El cuatrilema, entonces, implica un equilibrio que permita maximizar las oportunidades de inserción en las cadenas de renovables sin descuidar el abastecimiento energético, el costo de la energía y la disminución de emisiones.
Este “equilibrio cuadrado” conlleva un costo y un considerable requerimiento de divisas. Aunque el monto dependerá del “mix energético” elegido y de los instrumentos adoptados, los cálculos de la Secretaría de Energía para sus escenarios “REN 20” y “REN 30” (una participación del 20% y 30% de renovables en la matriz eléctrica hacia 2030) estiman que sólo la inversión en nueva potencia eléctrica ascendería a entre 10.000 y 14.000 millones de dólares.
Si a eso se le suma el costo de una cuarta central nuclear que comenzaría a funcionar en 2031, los pagos de capital pos-2030, las inversiones en transporte eléctrico y medidas de eficiencia, las inversiones en infraestructura gasífera proyectadas (transporte y planta de licuefacción) y otras inversiones en litio e hidrógeno, el total ascendería a un mínimo de 65.000 millones de dólares, sin considerar el costo financiero. Alcanza con comparar esta cifra con la deuda contraída con el FMI (44.000 millones) o con el superávit comercial de 2021 (14.750 millones) para dimensionar el tamaño del desafío.

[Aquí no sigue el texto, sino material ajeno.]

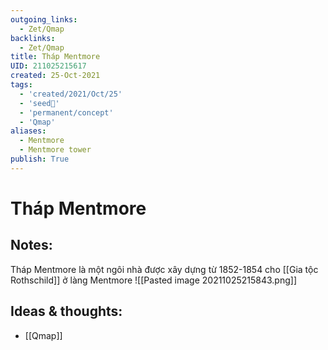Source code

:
 ```yaml
---
outgoing_links:
  - Zet/Qmap
backlinks:
  - Zet/Qmap
title: Tháp Mentmore
UID: 211025215617
created: 25-Oct-2021
tags:
  - 'created/2021/Oct/25'
  - 'seed🥜'
  - 'permanent/concept'
  - 'Qmap'
aliases:
  - Mentmore
  - Mentmore tower
publish: True
---
```

# Tháp Mentmore

## Notes:
Tháp Mentmore là một ngôi nhà được xây dựng từ 1852-1854 cho [[Gia tộc Rothschild]] ở làng Mentmore
![[Pasted image 20211025215843.png]]

## Ideas & thoughts:
- [[Qmap]]

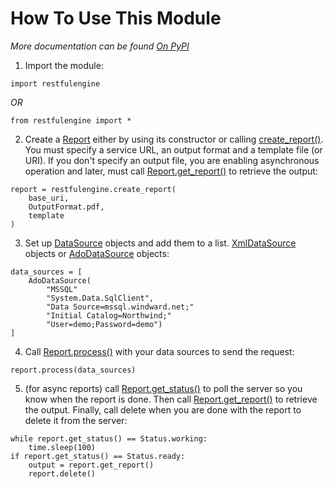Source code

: How To Use This Module
======================
*More documentation can be found [On PyPI](http://pythonhosted.org/restfulengine/)*

1. Import the module:
```
import restfulengine
```
*OR*
```
from restfulengine import *
```
2. Create a [Report](http://pythonhosted.org/restfulengine/#restfulengine.Report)
either by using its constructor or calling
[create_report()](http://pythonhosted.org/restfulengine/#restfulengine.create_report).
You must specify a service URL, an output format
and a template file (or URI). If you don't specify an output file,
you are enabling asynchronous operation and later, must call
[Report.get_report()](http://pythonhosted.org/restfulengine/#restfulengine.Report.get_report)
to retrieve the output:
```
report = restfulengine.create_report(
    base_uri,
    OutputFormat.pdf,
    template
)
```
3. Set up [DataSource](http://pythonhosted.org/restfulengine/#restfulengine.DataSource)
objects and add them to a list.
[XmlDataSource](http://pythonhosted.org/restfulengine/#restfulengine.XmlDataSource)
objects or [AdoDataSource](http://pythonhosted.org/restfulengine/#restfulengine.AdoDataSource) objects:
```
data_sources = [
    AdoDataSource(
        "MSSQL"
        "System.Data.SqlClient",
        "Data Source=mssql.windward.net;"
        "Initial Catalog=Northwind;"
        "User=demo;Password=demo")
]
```
4. Call [Report.process()](http://pythonhosted.org/restfulengine/#restfulengine.Report.process)
with your data sources to send the request:
```
report.process(data_sources)
```
5. (for async reports) call
[Report.get_status()](http://pythonhosted.org/restfulengine/#restfulengine.Report.get_status)
to poll the server so you know when the report is done.  Then call
[Report.get_report()](http://pythonhosted.org/restfulengine/#restfulengine.Report.get_report)
to retrieve the output.  Finally, call delete
when you are done with the report to delete it from the server:
```
while report.get_status() == Status.working:
    time.sleep(100)
if report.get_status() == Status.ready:
    output = report.get_report()
    report.delete()
```
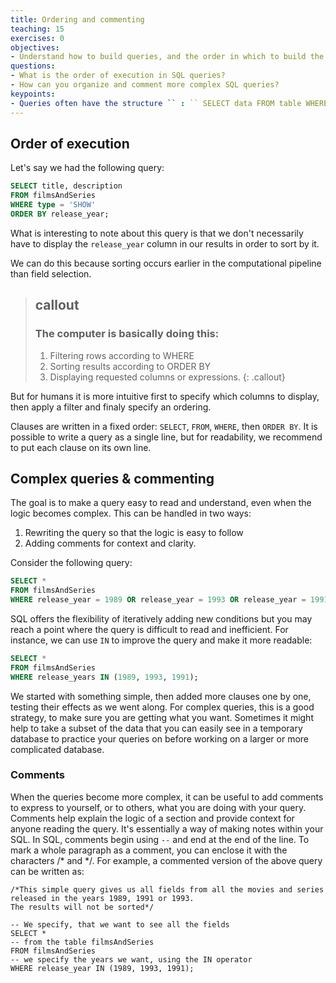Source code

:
 ```yaml
---
title: Ordering and commenting
teaching: 15
exercises: 0
objectives:
- Understand how to build queries, and the order in which to build the parts.
questions:
- What is the order of execution in SQL queries?
- How can you organize and comment more complex SQL queries?
keypoints:
- Queries often have the structure `` : `` SELECT data FROM table WHERE certain criteria are present.
---
```


## Order of execution

Let's say we had the following query:

```sql
SELECT title, description
FROM filmsAndSeries
WHERE type = 'SHOW'
ORDER BY release_year;
```

What is interesting to note about this query is that we don't necessarily have to display the `release_year` column in our results in order to sort by it.

We can do this because sorting occurs earlier in the computational pipeline than field selection.


> ## callout
> ### The computer is basically doing this:
> 1. Filtering rows according to WHERE
> 2. Sorting results according to ORDER BY
> 3. Displaying requested columns or expressions.
{: .callout}

But for humans it is more intuitive first to specify which columns to display, then apply a filter and finaly specify an ordering.

Clauses are written in a fixed order: `SELECT`, `FROM`, `WHERE`, then `ORDER BY`. It is possible to write a query as a single line, but for readability, we recommend to put each clause on its own line.

## Complex queries & commenting

The goal is to make a query easy to read and understand, even when the logic becomes complex. This can be handled in two ways:

1. Rewriting the query so that the logic is easy to follow
2. Adding comments for context and clarity.

Consider the following query:

```sql
SELECT *
FROM filmsAndSeries
WHERE release_year = 1989 OR release_year = 1993 OR release_year = 1991 ;
```

SQL offers the flexibility of iteratively adding new conditions but you may reach a point where the query is difficult to read and inefficient. For instance, we can use `IN` to improve the query and make it more readable:

```sql
SELECT *
FROM filmsAndSeries
WHERE release_years IN (1989, 1993, 1991);
```

We started with something simple, then added more clauses one by one, testing
their effects as we went along.  For complex queries, this is a good strategy, to make sure you are getting what you want.  Sometimes it might help to take a subset of the data that you can easily see in a temporary database to practice your queries on before working on a larger or more complicated database.

### Comments

When the queries become more complex, it can be useful to add comments to express to yourself, or to others, what you are doing with your query. Comments help explain the logic of a section and provide context for anyone reading the query. It's essentially a way of making notes within your SQL. In SQL, comments begin using <code class="language-plaintext highlighter-rouge">\--</code> and end at the end of the line. To mark a whole paragraph as a comment, you can enclose it with the characters /\* and \*/. For example, a commented version of the above query can be written as:

```
/*This simple query gives us all fields from all the movies and series  released in the years 1989, 1991 or 1993.
The results will not be sorted*/

-- We specify, that we want to see all the fields
SELECT *
-- from the table filmsAndSeries
FROM filmsAndSeries
-- we specify the years we want, using the IN operator
WHERE release_year IN (1989, 1993, 1991);
```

Maximizar el componente en pesos de esta inversión, conseguir financiamiento a tasas accesibles, movilizar el ahorro nacional detrás de este proyecto y procurar que sea una palanca para el desarrollo en términos de innovación, encadenamientos productivos, generación de empleo y exportaciones, son algunos de los retos que se esconden detrás de esta astronómica cifra.
La clave para compatibilizar la necesidad de divisas de corto plazo con los objetivos de la transición energética en el mediano y largo plazo será, en última instancia, el ritmo y la velocidad que adopte la transición. Y esto requerirá una planificación mínimamente consensuada entre las dos principales coaliciones políticas, información transparente de cara a la sociedad, para que entienda cómo las decisiones de política energética se insertan en esta estrategia, y mucha participación pública para dotar de legitimidad a los proyectos. Por último, ¿por qué no pensar en la adjudicación específica de fondos, por ejemplo destinando parte de las regalías petroleras de los proyectos offshore a financiar la transición energética?